Noting that, "Fascism is a worldwide disease," Wallace further suggest that fascism's "greatest threat to the United States will come after the war" and will manifest "within the United States itself."
The word fascist has been bruised, it gets tossed around by lots of people who merely mean authoritarian... and it gets conflated with Nazism (which was a form, but not purely, of fascist). That watering down of the term has robbed people of seeing the peril it poses, and of seeing, as Wallace did, how tempting that brand of authoritarian government could be to the American people. Henry Ford, with his living wage, and his right to inspect your house; and lower your pay if he didn't like what he found, was a facsist, and people liked working for him.
Conveniently, Orcinus is discussing this topic right now, and has been for years, mostly in light of the Skinheads, et alia, which populate Racism in America today, but also as it is evolving in the mainstream. He points out, from a reader's letter, and with his own analysis, how it is happening. The next installment (this is one of several) is "Next: Pseudo-fascism and the GOP"
Keep track of that too.
It can happen here, as Jefferson said, "Eternal vigilance is the price of liberty."
no subject
Date: 2004-09-27 04:57 pm (UTC)True. What's really scary is the rise of corporations being treated as individuals with individual rights (own property, etc.) and gaining more and more legal ground with their forces of lawyers.
no subject
Date: 2004-09-27 05:14 pm (UTC)In a corporation this is worse, because the corporation has no moral comapass, only the force of law can rein it in. It also allows, as you point out, the company to use the law to increase it's scope.

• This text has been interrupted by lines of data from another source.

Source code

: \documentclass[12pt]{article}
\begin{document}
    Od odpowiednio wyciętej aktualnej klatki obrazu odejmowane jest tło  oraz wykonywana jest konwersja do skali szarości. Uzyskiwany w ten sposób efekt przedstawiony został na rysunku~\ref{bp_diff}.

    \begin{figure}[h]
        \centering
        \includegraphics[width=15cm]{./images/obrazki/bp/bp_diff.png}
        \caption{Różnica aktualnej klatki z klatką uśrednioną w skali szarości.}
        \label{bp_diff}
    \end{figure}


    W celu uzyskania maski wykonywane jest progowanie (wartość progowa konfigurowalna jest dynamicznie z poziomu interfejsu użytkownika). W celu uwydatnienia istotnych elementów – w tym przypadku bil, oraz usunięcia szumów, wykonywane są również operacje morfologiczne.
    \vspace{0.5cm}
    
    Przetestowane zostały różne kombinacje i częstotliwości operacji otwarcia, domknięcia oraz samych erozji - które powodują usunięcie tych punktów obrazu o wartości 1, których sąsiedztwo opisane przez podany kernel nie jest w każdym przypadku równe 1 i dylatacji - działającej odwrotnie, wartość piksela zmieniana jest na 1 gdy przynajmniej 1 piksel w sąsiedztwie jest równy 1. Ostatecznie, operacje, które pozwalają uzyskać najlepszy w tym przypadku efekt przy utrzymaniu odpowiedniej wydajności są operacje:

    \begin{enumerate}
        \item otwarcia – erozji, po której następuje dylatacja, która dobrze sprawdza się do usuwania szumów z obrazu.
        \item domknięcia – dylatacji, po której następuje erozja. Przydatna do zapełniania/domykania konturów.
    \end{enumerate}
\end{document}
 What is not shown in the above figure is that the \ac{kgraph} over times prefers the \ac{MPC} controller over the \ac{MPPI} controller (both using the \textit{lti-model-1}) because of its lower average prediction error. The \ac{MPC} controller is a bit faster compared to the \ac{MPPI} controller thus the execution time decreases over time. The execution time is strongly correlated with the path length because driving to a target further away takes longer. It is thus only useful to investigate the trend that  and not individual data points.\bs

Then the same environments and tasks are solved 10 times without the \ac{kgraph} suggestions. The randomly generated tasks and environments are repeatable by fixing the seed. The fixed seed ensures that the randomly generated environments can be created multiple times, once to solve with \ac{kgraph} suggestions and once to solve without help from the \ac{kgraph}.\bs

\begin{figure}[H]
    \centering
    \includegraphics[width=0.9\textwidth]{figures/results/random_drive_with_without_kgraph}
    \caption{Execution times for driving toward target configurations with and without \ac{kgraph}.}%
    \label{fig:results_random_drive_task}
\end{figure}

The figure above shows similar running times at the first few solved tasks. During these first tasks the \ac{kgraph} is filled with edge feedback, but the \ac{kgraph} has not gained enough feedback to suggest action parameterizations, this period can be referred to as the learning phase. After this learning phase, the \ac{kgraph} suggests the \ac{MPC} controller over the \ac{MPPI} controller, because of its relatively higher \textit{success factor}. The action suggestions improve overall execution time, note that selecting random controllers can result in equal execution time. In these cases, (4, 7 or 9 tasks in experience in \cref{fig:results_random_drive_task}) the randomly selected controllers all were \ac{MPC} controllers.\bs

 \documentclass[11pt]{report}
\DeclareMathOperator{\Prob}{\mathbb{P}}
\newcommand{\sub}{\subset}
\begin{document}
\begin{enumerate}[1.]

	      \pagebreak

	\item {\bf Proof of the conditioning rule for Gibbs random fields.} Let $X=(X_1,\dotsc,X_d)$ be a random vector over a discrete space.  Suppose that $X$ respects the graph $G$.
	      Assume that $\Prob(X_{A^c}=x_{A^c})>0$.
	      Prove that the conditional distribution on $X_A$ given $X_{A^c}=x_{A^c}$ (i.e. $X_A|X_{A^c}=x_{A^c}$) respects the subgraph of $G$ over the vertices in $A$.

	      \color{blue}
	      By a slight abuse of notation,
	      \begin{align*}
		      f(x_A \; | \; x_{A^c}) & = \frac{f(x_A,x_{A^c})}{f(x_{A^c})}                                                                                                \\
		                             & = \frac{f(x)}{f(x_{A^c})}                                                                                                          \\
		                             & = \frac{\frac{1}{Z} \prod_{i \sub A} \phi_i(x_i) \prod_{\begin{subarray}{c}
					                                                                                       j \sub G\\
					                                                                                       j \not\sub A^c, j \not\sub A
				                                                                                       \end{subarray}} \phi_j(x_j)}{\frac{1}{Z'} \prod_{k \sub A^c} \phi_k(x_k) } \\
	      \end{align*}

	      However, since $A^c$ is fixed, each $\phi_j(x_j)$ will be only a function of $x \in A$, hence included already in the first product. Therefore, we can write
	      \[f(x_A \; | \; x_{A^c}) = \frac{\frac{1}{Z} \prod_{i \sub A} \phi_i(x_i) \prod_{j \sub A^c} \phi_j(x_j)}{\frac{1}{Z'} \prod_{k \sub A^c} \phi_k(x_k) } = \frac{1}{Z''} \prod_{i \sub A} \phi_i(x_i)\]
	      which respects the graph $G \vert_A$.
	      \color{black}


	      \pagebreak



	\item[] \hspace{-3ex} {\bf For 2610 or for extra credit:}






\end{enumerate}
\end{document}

My favorite on that score was Nike trying to say laws against false advertising were unconsititutioinal; insofar as they regulated corporations, because they limited the rights of a "person" to speak freely. In other words, making them tell the truth about the way they ran their business was a violation of the First Amendment.
The Courts struck this down... but if the laws I was ranting about were passed... the Legislative could make it so.